Slide To Unlock Patented By Apple Despite Prior Art

As if you needed any more proof that there is something wrong with the U.S. Patent system, Apple has been awarded a patent for using Slide to Unlock as a means of unlocking  phone.

The Slide to Unlock action gained popularity with the iPhone in 2007, and since then has come to pretty much every smartphone platform.

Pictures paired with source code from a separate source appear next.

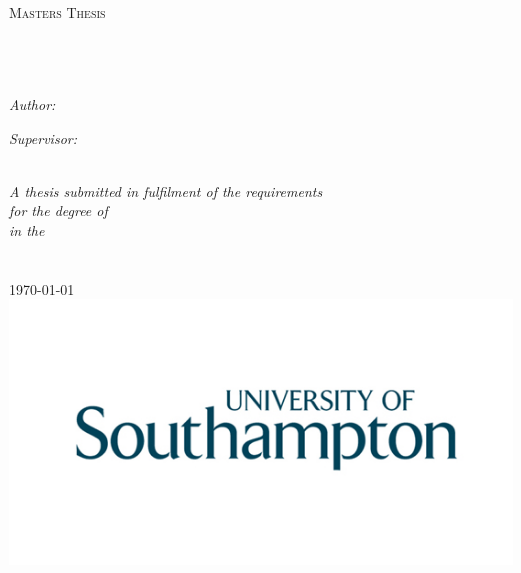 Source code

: \documentclass[
11pt, %
english, %
singlespacing, %
headsepline, %
]{MastersDoctoralThesis} %
\begin{document}

\begin{titlepage}
\begin{center}

\textsc{\LARGE \univname}\\[1.5cm] %
\textsc{\Large Masters Thesis}\\[0.5cm] %

\HRule \\[0.4cm] %
{\huge \bfseries \ttitle}\\[0.4cm] %
\HRule \\[1.5cm] %
 
\begin{minipage}{0.4\textwidth}
\begin{flushleft} \large
\emph{Author:}\\
{\authorname} %
\end{flushleft}
\end{minipage}
\begin{minipage}{0.4\textwidth}
\begin{flushright} \large
\emph{Supervisor:} \\
{\supname} %
\end{flushright}
\end{minipage}\\[3cm]
 
\large \textit{A thesis submitted in fulfilment of the requirements\\ for the degree of \degreename}\\[0.3cm] %
\textit{in the}\\[0.4cm]
\groupname\\\deptname\\[2cm] %
 
{\large \today}\\[4cm] %
\includegraphics[width = 0.3\linewidth]{Figures/southamptonLogo} %
 
\end{center}
\end{titlepage}
\end{document}
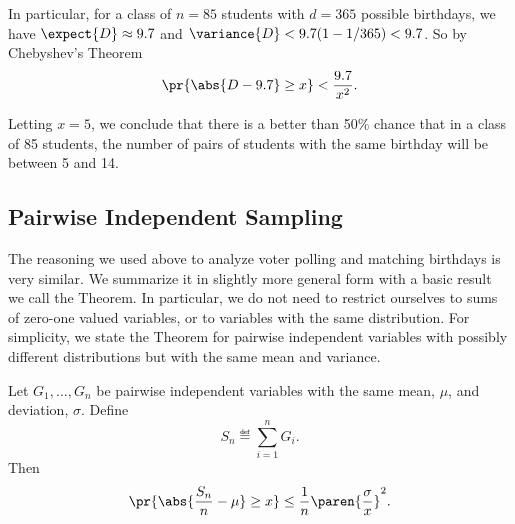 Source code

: In particular, for a class of $n= 85$ students with $d=365$ possible
birthdays, we have $\expect{D} \approx 9.7$ and $\variance{D} < 9.7 (1-
1/365) < 9.7$.  So by Chebyshev's Theorem
\[
\pr{\abs{D - 9.7} \geq x} < \frac{9.7}{x^2}.
\]

Letting $x=5$, we conclude that there is a better than 50\% chance that in
a class of 85 students, the number of pairs of students with the same
birthday will be between 5 and 14.



\subsection{Pairwise Independent Sampling}\label{sec:pairwise_ind_samp}

The reasoning we used above to analyze voter polling and matching
birthdays is very similar.  We summarize it in slightly more general form
with a basic result we call the 
Theorem.  In particular, we do not need to restrict ourselves to sums of
zero-one valued variables, or to variables with the same distribution.
For simplicity, we state the Theorem for pairwise independent variables
with possibly different distributions but with the same mean and variance.

\begin{theorem}\label{th:pairwise-sampling}
Let $G_1, \dots, G_n$ be pairwise independent variables with the same
mean, $\mu$, and deviation, $\sigma$.  Define
\begin{equation}\label{ln14.Sn}
S_n \eqdef \sum_{i=1}^n G_i.
\end{equation}
Then
\[
\pr{\abs{\frac{S_n}{n} - \mu} \geq x}
    \leq \frac{1}{n} \paren{\frac{\sigma}{x}}^2.
\]
\end{theorem}

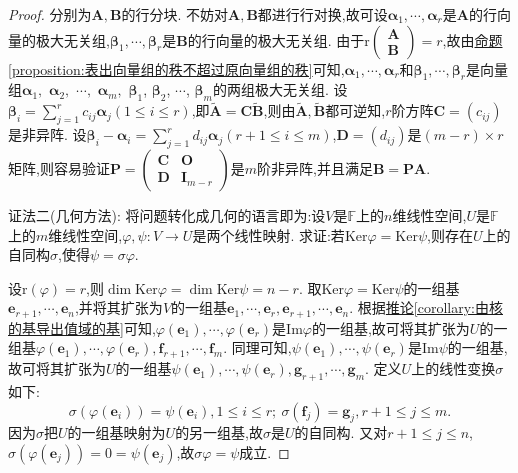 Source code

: \documentclass[../../main.tex]{subfiles}%
\begin{document}
\begin{proof}
分别为\(\boldsymbol{A},\boldsymbol{B}\)的行分块. 不妨对\(\boldsymbol{A},\boldsymbol{B}\)都进行行对换,故可设\(\boldsymbol{\alpha}_1,\cdots,\boldsymbol{\alpha}_r\)是\(\boldsymbol{A}\)的行向量的极大无关组,\(\boldsymbol{\beta}_1,\cdots,\boldsymbol{\beta}_r\)是\(\boldsymbol{B}\)的行向量的极大无关组. 由于\(\text{r}\begin{pmatrix}\boldsymbol{A}\\\boldsymbol{B}\end{pmatrix}=r\),故由\hyperref[proposition:表出向量组的秩不超过原向量组的秩]{命题\ref{proposition:表出向量组的秩不超过原向量组的秩}}可知,\(\boldsymbol{\alpha}_1,\cdots,\boldsymbol{\alpha}_r\)和\(\boldsymbol{\beta}_1,\cdots,\boldsymbol{\beta}_r\)是向量组$\boldsymbol{\alpha}_1,$ $\boldsymbol{\alpha}_2,$ $\cdots,$ $\boldsymbol{\alpha}_m,$ $\boldsymbol{\beta}_1$, $\boldsymbol{\beta}_2$, $\cdots$, $\boldsymbol{\beta}_m$的两组极大无关组. 设\(\boldsymbol{\beta}_i=\sum_{j = 1}^{r}c_{ij}\boldsymbol{\alpha}_j(1\leqslant  i\leqslant  r)\),即$\widetilde{\boldsymbol{A}}=\boldsymbol{C}\widetilde{\boldsymbol{B}}$,则由$\widetilde{\boldsymbol{A}},\widetilde{\boldsymbol{B}}$都可逆知,\(r\)阶方阵\(\boldsymbol{C}=(c_{ij})\)是非异阵. 设\(\boldsymbol{\beta}_i-\boldsymbol{\alpha}_i=\sum_{j = 1}^{r}d_{ij}\boldsymbol{\alpha}_j(r + 1\leqslant  i\leqslant  m)\),\(\boldsymbol{D}=(d_{ij})\)是\((m - r)\times r\)矩阵,则容易验证\(\boldsymbol{P}=\begin{pmatrix}\boldsymbol{C}&\boldsymbol{O}\\\boldsymbol{D}&\boldsymbol{I}_{m - r}\end{pmatrix}\)是\(m\)阶非异阵,并且满足\(\boldsymbol{B}=\boldsymbol{P}\boldsymbol{A}\).

{\color{blue}证法二(几何方法):}  将问题转化成几何的语言即为:设\(V\)是\(\mathbb{F}\)上的\(n\)维线性空间,\(U\)是\(\mathbb{F}\)上的\(m\)维线性空间,\(\varphi,\psi:V\to U\)是两个线性映射. 求证:若\(\text{Ker}\varphi=\text{Ker}\psi\),则存在\(U\)上的自同构\(\sigma\),使得\(\psi=\sigma\varphi\).

设\(\text{r}(\varphi)=r\),则\(\dim\text{Ker}\varphi=\dim\text{Ker}\psi=n - r\). 取\(\text{Ker}\varphi=\text{Ker}\psi\)的一组基\(\boldsymbol{e}_{r + 1},\cdots,\boldsymbol{e}_n\),并将其扩张为\(V\)的一组基\(\boldsymbol{e}_1,\cdots,\boldsymbol{e}_r,\boldsymbol{e}_{r + 1},\cdots,\boldsymbol{e}_n\). 根据\hyperref[corollary:由核的基导出值域的基]{推论\ref{corollary:由核的基导出值域的基}}可知,\(\varphi(\boldsymbol{e}_1),\cdots,\varphi(\boldsymbol{e}_r)\)是\(\text{Im}\varphi\)的一组基,故可将其扩张为\(U\)的一组基\(\varphi(\boldsymbol{e}_1),\cdots,\varphi(\boldsymbol{e}_r),\boldsymbol{f}_{r + 1},\cdots,\boldsymbol{f}_m\). 同理可知,\(\psi(\boldsymbol{e}_1),\cdots,\psi(\boldsymbol{e}_r)\)是\(\text{Im}\psi\)的一组基,故可将其扩张为\(U\)的一组基\(\psi(\boldsymbol{e}_1),\cdots,\psi(\boldsymbol{e}_r),\boldsymbol{g}_{r + 1},\cdots,\boldsymbol{g}_m\). 定义\(U\)上的线性变换\(\sigma\)如下:
\[
\sigma(\varphi(\boldsymbol{e}_i))=\psi(\boldsymbol{e}_i),1\leqslant  i\leqslant  r;\ \sigma(\boldsymbol{f}_j)=\boldsymbol{g}_j,r + 1\leqslant  j\leqslant  m.
\]
因为\(\sigma\)把\(U\)的一组基映射为\(U\)的另一组基,故\(\sigma\)是\(U\)的自同构. 又对\(r + 1\leqslant  j\leqslant  n\),\(\sigma(\varphi(\boldsymbol{e}_j))=0=\psi(\boldsymbol{e}_j)\),故\(\sigma\varphi=\psi\)成立. 


\end{proof}
\end{document}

Now that Apple has the patent on Slide to Unlock, which was filed in December 2005, no other devices get to use this method of unlocking.

It will not likely affect the devices already in your hands, but it will be interesting to see if Google changes anything in Android 4.0.

Slide to unlock patented

Apple owns Slide to Unlock

Currently, the following devices use some form of slide to unlock;

  • Android Smartphones and Tablets
  • Windows Phone Devices
  • Windows 8 Tablets

We know that Apple loves to get legal with Samsung on patents, so I wouldn’t be surprised to see a filing against the Samsung Galaxy Nexus in the near future. While the new version of Android 4.0 uses a different sliding interface, you are still sliding to unlock, which may prove to be an issue. This phone will also allow you to unlock with facial recognition, which is cool, but can’t help you unlock to inconspicuously check your email in a meeting.

Why is this so ridiculous? Even if you do think that companies should be able to patent designs and actions such as slide to unlock, the video below shows an earlier device using a slide to unlock gesture.

If you skip to 4 minutes in, you can see the Neonode N1m being unlocked with a slide action. This doesn’t look the same as the iPhone, but remember, the Android unlock screens don’t look exactly like the iPhone slide to unlock.

It will be interesting to see how this changes the way we unlock our devices. The Samsung Stratosphere, which just came out on Verizon, has a puzzle unlock control. You are asked to put a piece of a puzzle in the correct spot to unlock the phone. I’m not sure if this method is safe, but perhaps this will keep some devices safe.